Dataset entries:
# # #

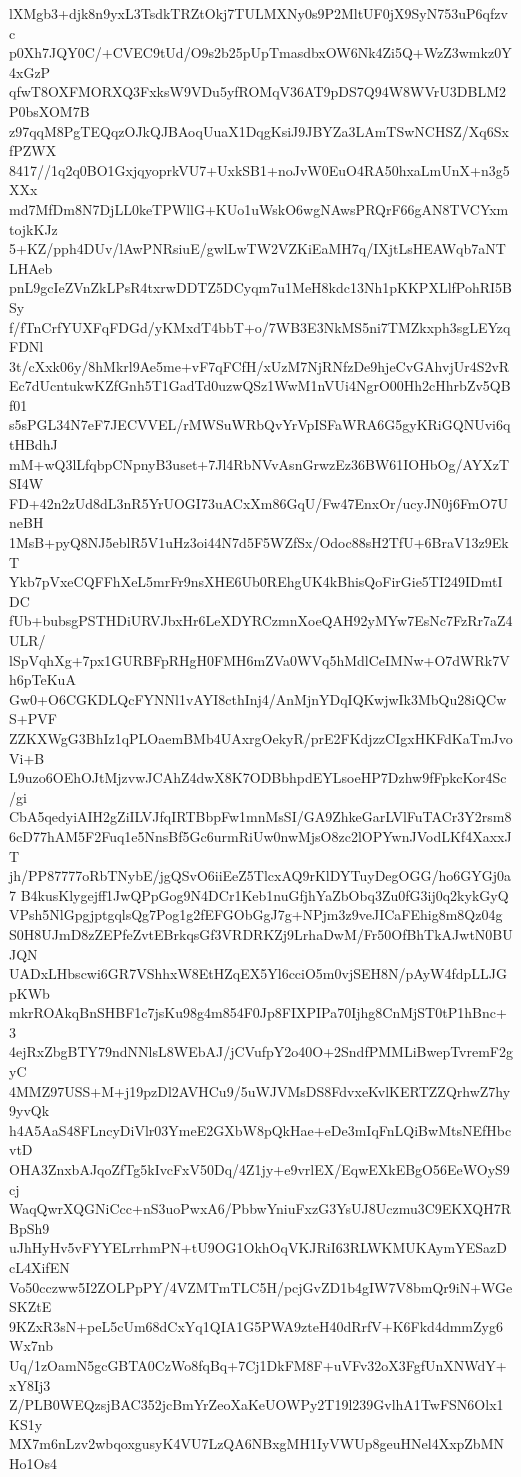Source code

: lXMgb3+djk8n9yxL3TsdkTRZtOkj7TULMXNy0s9P2MltUF0jX9SyN753uP6qfzvc
p0Xh7JQY0C/+CVEC9tUd/O9s2b25pUpTmasdbxOW6Nk4Zi5Q+WzZ3wmkz0Y4xGzP
qfwT8OXFMORXQ3FxksW9VDu5yfROMqV36AT9pDS7Q94W8WVrU3DBLM2P0bsXOM7B
z97qqM8PgTEQqzOJkQJBAoqUuaX1DqgKsiJ9JBYZa3LAmTSwNCHSZ/Xq6SxfPZWX
8417//1q2q0BO1GxjqyoprkVU7+UxkSB1+noJvW0EuO4RA50hxaLmUnX+n3g5XXx
md7MfDm8N7DjLL0keTPWllG+KUo1uWskO6wgNAwsPRQrF66gAN8TVCYxmtojkKJz
5+KZ/pph4DUv/lAwPNRsiuE/gwlLwTW2VZKiEaMH7q/IXjtLsHEAWqb7aNTLHAeb
pnL9gcIeZVnZkLPsR4txrwDDTZ5DCyqm7u1MeH8kdc13Nh1pKKPXLlfPohRI5BSy
f/fTnCrfYUXFqFDGd/yKMxdT4bbT+o/7WB3E3NkMS5ni7TMZkxph3sgLEYzqFDNl
3t/cXxk06y/8hMkrl9Ae5me+vF7qFCfH/xUzM7NjRNfzDe9hjeCvGAhvjUr4S2vR
Ec7dUcntukwKZfGnh5T1GadTd0uzwQSz1WwM1nVUi4NgrO00Hh2cHhrbZv5QBf01
s5sPGL34N7eF7JECVVEL/rMWSuWRbQvYrVpISFaWRA6G5gyKRiGQNUvi6qtHBdhJ
mM+wQ3lLfqbpCNpnyB3uset+7Jl4RbNVvAsnGrwzEz36BW61IOHbOg/AYXzTSI4W
FD+42n2zUd8dL3nR5YrUOGI73uACxXm86GqU/Fw47EnxOr/ucyJN0j6FmO7UneBH
1MsB+pyQ8NJ5eblR5V1uHz3oi44N7d5F5WZfSx/Odoc88sH2TfU+6BraV13z9EkT
Ykb7pVxeCQFFhXeL5mrFr9nsXHE6Ub0REhgUK4kBhisQoFirGie5TI249IDmtIDC
fUb+bubsgPSTHDiURVJbxHr6LeXDYRCzmnXoeQAH92yMYw7EsNc7FzRr7aZ4ULR/
lSpVqhXg+7px1GURBFpRHgH0FMH6mZVa0WVq5hMdlCeIMNw+O7dWRk7Vh6pTeKuA
Gw0+O6CGKDLQcFYNNl1vAYI8cthInj4/AnMjnYDqIQKwjwIk3MbQu28iQCwS+PVF
ZZKXWgG3BhIz1qPLOaemBMb4UAxrgOekyR/prE2FKdjzzCIgxHKFdKaTmJvoVi+B
L9uzo6OEhOJtMjzvwJCAhZ4dwX8K7ODBbhpdEYLsoeHP7Dzhw9fFpkcKor4Sc/gi
CbA5qedyiAIH2gZiILVJfqIRTBbpFw1mnMsSI/GA9ZhkeGarLVlFuTACr3Y2rsm8
6cD77hAM5F2Fuq1e5NnsBf5Gc6urmRiUw0nwMjsO8zc2lOPYwnJVodLKf4XaxxJT
jh/PP87777oRbTNybE/jgQSvO6iiEeZ5TlcxAQ9rKlDYTuyDegOGG/ho6GYGj0a7
B4kusKlygejff1JwQPpGog9N4DCr1Keb1nuGfjhYaZbObq3Zu0fG3ij0q2kykGyQ
VPsh5NlGpgjptgqlsQg7Pog1g2fEFGObGgJ7g+NPjm3z9veJICaFEhig8m8Qz04g
S0H8UJmD8zZEPfeZvtEBrkqsGf3VRDRKZj9LrhaDwM/Fr50OfBhTkAJwtN0BUJQN
UADxLHbscwi6GR7VShhxW8EtHZqEX5Yl6cciO5m0vjSEH8N/pAyW4fdpLLJGpKWb
mkrROAkqBnSHBF1c7jsKu98g4m854F0Jp8FIXPIPa70Ijhg8CnMjST0tP1hBnc+3
4ejRxZbgBTY79ndNNlsL8WEbAJ/jCVufpY2o40O+2SndfPMMLiBwepTvremF2gyC
4MMZ97USS+M+j19pzDl2AVHCu9/5uWJVMsDS8FdvxeKvlKERTZZQrhwZ7hy9yvQk
h4A5AaS48FLncyDiVlr03YmeE2GXbW8pQkHae+eDe3mIqFnLQiBwMtsNEfHbcvtD
OHA3ZnxbAJqoZfTg5kIvcFxV50Dq/4Z1jy+e9vrlEX/EqwEXkEBgO56EeWOyS9cj
WaqQwrXQGNiCcc+nS3uoPwxA6/PbbwYniuFxzG3YsUJ8Uczmu3C9EKXQH7RBpSh9
uJhHyHv5vFYYELrrhmPN+tU9OG1OkhOqVKJRiI63RLWKMUKAymYESazDcL4XifEN
Vo50cczww5I2ZOLPpPY/4VZMTmTLC5H/pcjGvZD1b4gIW7V8bmQr9iN+WGeSKZtE
9KZxR3sN+peL5cUm68dCxYq1QIA1G5PWA9zteH40dRrfV+K6Fkd4dmmZyg6Wx7nb
Uq/1zOamN5gcGBTA0CzWo8fqBq+7Cj1DkFM8F+uVFv32oX3FgfUnXNWdY+xY8Ij3
Z/PLB0WEQzsjBAC352jcBmYrZeoXaKeUOWPy2T19l239GvlhA1TwFSN6Olx1KS1y
MX7m6nLzv2wbqoxgusyK4VU7LzQA6NBxgMH1IyVWUp8geuHNel4XxpZbMNHo1Os4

# # #

TASK STATEMENT.
What is needed is a verbatim copy of every line in the records above from the one containing "Gw0+O6CGKDLQcFYNNl1vAYI8cthInj4/AnMjnYDqIQKwjwIk3MbQu28iQCwS+PVF" down to the one containing "OHA3ZnxbAJqoZfTg5kIvcFxV50Dq/4Z1jy+e9vrlEX/EqwEXkEBgO56EeWOyS9cj", both included, and nothing more.

RESPONSE BOX.
Gw0+O6CGKDLQcFYNNl1vAYI8cthInj4/AnMjnYDqIQKwjwIk3MbQu28iQCwS+PVF
ZZKXWgG3BhIz1qPLOaemBMb4UAxrgOekyR/prE2FKdjzzCIgxHKFdKaTmJvoVi+B
L9uzo6OEhOJtMjzvwJCAhZ4dwX8K7ODBbhpdEYLsoeHP7Dzhw9fFpkcKor4Sc/gi
CbA5qedyiAIH2gZiILVJfqIRTBbpFw1mnMsSI/GA9ZhkeGarLVlFuTACr3Y2rsm8
6cD77hAM5F2Fuq1e5NnsBf5Gc6urmRiUw0nwMjsO8zc2lOPYwnJVodLKf4XaxxJT
jh/PP87777oRbTNybE/jgQSvO6iiEeZ5TlcxAQ9rKlDYTuyDegOGG/ho6GYGj0a7
B4kusKlygejff1JwQPpGog9N4DCr1Keb1nuGfjhYaZbObq3Zu0fG3ij0q2kykGyQ
VPsh5NlGpgjptgqlsQg7Pog1g2fEFGObGgJ7g+NPjm3z9veJICaFEhig8m8Qz04g
S0H8UJmD8zZEPfeZvtEBrkqsGf3VRDRKZj9LrhaDwM/Fr50OfBhTkAJwtN0BUJQN
UADxLHbscwi6GR7VShhxW8EtHZqEX5Yl6cciO5m0vjSEH8N/pAyW4fdpLLJGpKWb
mkrROAkqBnSHBF1c7jsKu98g4m854F0Jp8FIXPIPa70Ijhg8CnMjST0tP1hBnc+3
4ejRxZbgBTY79ndNNlsL8WEbAJ/jCVufpY2o40O+2SndfPMMLiBwepTvremF2gyC
4MMZ97USS+M+j19pzDl2AVHCu9/5uWJVMsDS8FdvxeKvlKERTZZQrhwZ7hy9yvQk
h4A5AaS48FLncyDiVlr03YmeE2GXbW8pQkHae+eDe3mIqFnLQiBwMtsNEfHbcvtD
OHA3ZnxbAJqoZfTg5kIvcFxV50Dq/4Z1jy+e9vrlEX/EqwEXkEBgO56EeWOyS9cj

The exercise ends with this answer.